When European explorers set out to find a land in the southern hemisphere speculated about since the Roman empire, they did not expect to find anything beyond the mostly arid continent of Australia. In 1820, however, a vast terrain with deserts of ice was spotted by a Russian expedition, and by the following year, the original Terra Australis (Southern Land) had its first documented human landing.

Australia and Antarctica have since had a close relationship, the former having the largest territorial claim over the latter. It is fitting, then, that Favel Parrett, author of When the Night Comes, explores the relationship between these lands by pairing two characters, both as different and similar as the islands that bear them. The desert-like nature of the two continents is only the first thing the protagonists have in common. Both Isla, a young girl living in Tasmania, and Bo, a cook on the Antarctica supply ship Nella Dan are isolated from the larger world, laconically reflecting the environment around them.

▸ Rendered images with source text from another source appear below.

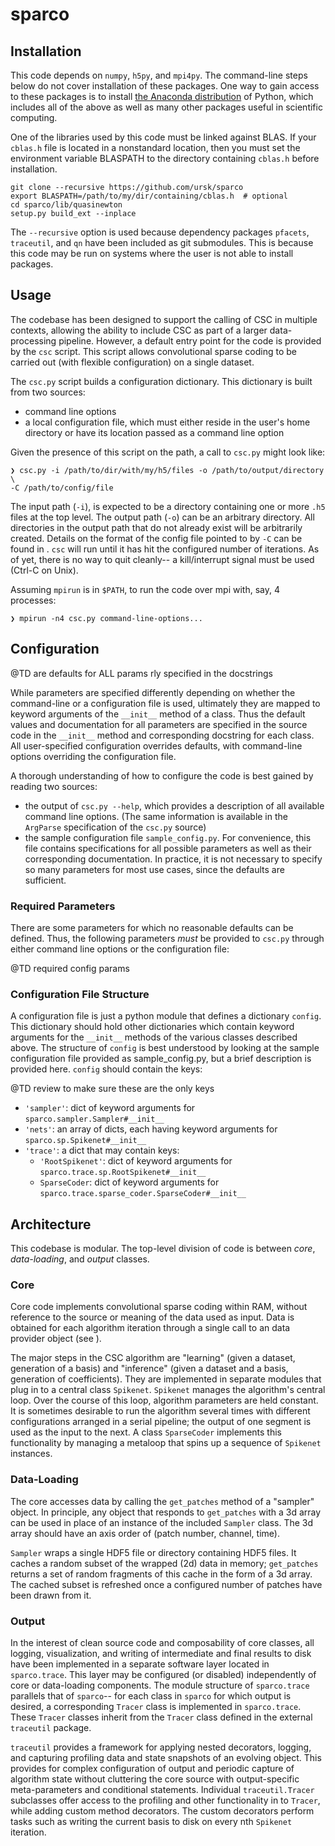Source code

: # sparco

## Installation

This code depends on `numpy`, `h5py`, and `mpi4py`. The command-line steps below do not cover installation of these packages. One way to gain access to these packages is to install [the Anaconda distribution](http://continuum.io/downloads) of Python, which includes all of the above as well as many other packages useful in scientific computing.

One of the libraries used by this code must be linked against BLAS. If your `cblas.h` file is located in a nonstandard location, then you must set the environment variable BLASPATH to the directory containing `cblas.h` before installation.

    git clone --recursive https://github.com/ursk/sparco
    export BLASPATH=/path/to/my/dir/containing/cblas.h  # optional
    cd sparco/lib/quasinewton
    setup.py build_ext --inplace

The `--recursive` option is used because dependency packages `pfacets`, `traceutil`, and `qn` have been included as git submodules. This is because this code may be run on systems where the user is not able to install packages.

## Usage

The codebase has been designed to support the calling of CSC in multiple contexts, allowing the ability to include CSC as part of a larger data-processing pipeline. However, a default entry point for the code is provided by the `csc` script. This script allows convolutional sparse coding to be carried out (with flexible configuration) on a single dataset.

The `csc.py` script builds a configuration dictionary. This dictionary is built from two sources:

- command line options
- a local configuration file, which must either reside in the user's home directory or have its location passed as a command line option

Given the presence of this script on the path, a call to `csc.py` might look like:

    ❯ csc.py -i /path/to/dir/with/my/h5/files -o /path/to/output/directory \
    -C /path/to/config/file

The input path (`-i`), is expected to be a directory containing one or more `.h5` files at the top level. The output path (`-o`) can be an arbitrary directory. All directories in the output path that do not already exist will be arbitrarily created. Details on the format of the config file pointed to by `-C` can be found in [](#configuration-file-structure). `csc` will run until it has hit the configured number of iterations. As of yet, there is no way to quit cleanly-- a kill/interrupt signal must be used (Ctrl-C on Unix).

Assuming `mpirun` is in `$PATH`, to run the code over mpi with, say, 4 processes:

    ❯ mpirun -n4 csc.py command-line-options...

## Configuration

@TD are defaults for ALL params rly specified in the docstrings

While parameters are specified differently depending on whether the command-line or a configuration file is used, ultimately they are mapped to keyword arguments of the `__init__` method of a class. Thus the default values and documentation for all parameters are specified in the source code in the `__init__` method and corresponding docstring for each class. All user-specified configuration overrides defaults, with command-line options overriding the configuration file.

A thorough understanding of how to configure the code is best gained by reading two sources:

- the output of `csc.py --help`, which provides a description of all available command line options. (The same information is available in the `ArgParse` specification of the `csc.py` source)
- the sample configuration file `sample_config.py`. For convenience, this file contains specifications for all possible parameters as well as their corresponding documentation. In practice, it is not necessary to specify so many parameters for most use cases, since the defaults are sufficient.

### Required Parameters

There are some parameters for which no reasonable defaults can be defined. Thus, the following parameters *must* be provided to `csc.py` through either command line options or the configuration file:

@TD required config params

### Configuration File Structure

A configuration file is just a python module that defines a dictionary `config`. This dictionary should hold other dictionaries which contain keyword arguments for the `__init__` methods of the various classes described above. The structure of `config` is best understood by looking at the sample configuration file provided as sample_config.py, but a brief description is provided here. `config` should contain the keys:

@TD review to make sure these are the only keys
- `'sampler'`: dict of keyword arguments for `sparco.sampler.Sampler#__init__`
- `'nets'`: an array of dicts, each having keyword arguments for `sparco.sp.Spikenet#__init__`
- `'trace'`: a dict that may contain keys:
    - `'RootSpikenet'`: dict of keyword arguments for `sparco.trace.sp.RootSpikenet#__init__`
    - `SparseCoder`: dict of keyword arguments for `sparco.trace.sparse_coder.SparseCoder#__init__`

## Architecture

This codebase is modular. The top-level division of code is between *core*, *data-loading*, and *output* classes.

### Core

Core code implements convolutional sparse coding within RAM, without reference to the source or meaning of the data used as input. Data is obtained for each algorithm iteration through a single call to an data provider object (see [](#data-loading)).

The major steps in the CSC algorithm are "learning" (given a dataset, generation of a basis) and "inference" (given a dataset and a basis, generation of coefficients). They are implemented in separate modules that plug in to a central class `Spikenet`. `Spikenet` manages the algorithm's central loop. Over the course of this loop, algorithm parameters are held constant. It is sometimes desirable to run the algorithm several times with different configurations arranged in a serial pipeline; the output of one segment is used as the input to the next. A class `SparseCoder` implements this functionality by managing a metaloop that spins up a sequence of `Spikenet` instances.

### Data-Loading

The core accesses data by calling the `get_patches` method of a "sampler" object. In principle, any object that responds to `get_patches` with a 3d array can be used in place of an instance of the included `Sampler` class. The 3d array should have an axis order of (patch number, channel, time).

`Sampler` wraps a single HDF5 file or directory containing HDF5 files. It caches a random subset of the wrapped (2d) data in memory; `get_patches` returns a set of random fragments of this cache in the form of a 3d array. The cached subset is refreshed once a configured number of patches have been drawn from it.

### Output

In the interest of clean source code and composability of core classes, all logging, visualization, and writing of intermediate and final results to disk have been implemented in a separate software layer located in `sparco.trace`. This layer may be configured (or disabled) independently of core or data-loading components. The module structure of `sparco.trace` parallels that of `sparco`-- for each class in `sparco` for which output is desired, a corresponding `Tracer` class is implemented in `sparco.trace`. These `Tracer` classes inherit from the `Tracer` class defined in the external `traceutil` package.

`traceutil` provides a framework for applying nested decorators, logging, and capturing profiling data and state snapshots of an evolving object. This provides for complex configuration of output and periodic capture of algorithm state without cluttering the core source with output-specific meta-parameters and conditional statements. Individual `traceutil.Tracer` subclasses offer access to the profiling and other functionality in to `Tracer`, while adding custom method decorators. The custom decorators perform tasks such as writing the current basis to disk on every nth `Spikenet` iteration.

In Hobart, Isla and her brother start studies at a Quaker school, where, in the grand tradition of an 80s childhood, they collect 20c coins for hot dogs and watch movies like Beat Street. Parrett is always sensitive towards the relationships between brothers and sisters, and this novel is filled with moments of bonding between the siblings.

On the Nella Dan, Bo travels between Hobart, Antarctica and his base in Denmark. There are some illuminating descriptions of life on the boat, presumably inspired by Parrett’s Australian Antarctic Arts Fellowship, used as research for her novel: the delight in an apple after a long time at sea, the counting down of beers, the endless repetition of days. “There are just tasks. Simple tasks. Sleep. Make coffee … sleep, then tasks,” Bo notes.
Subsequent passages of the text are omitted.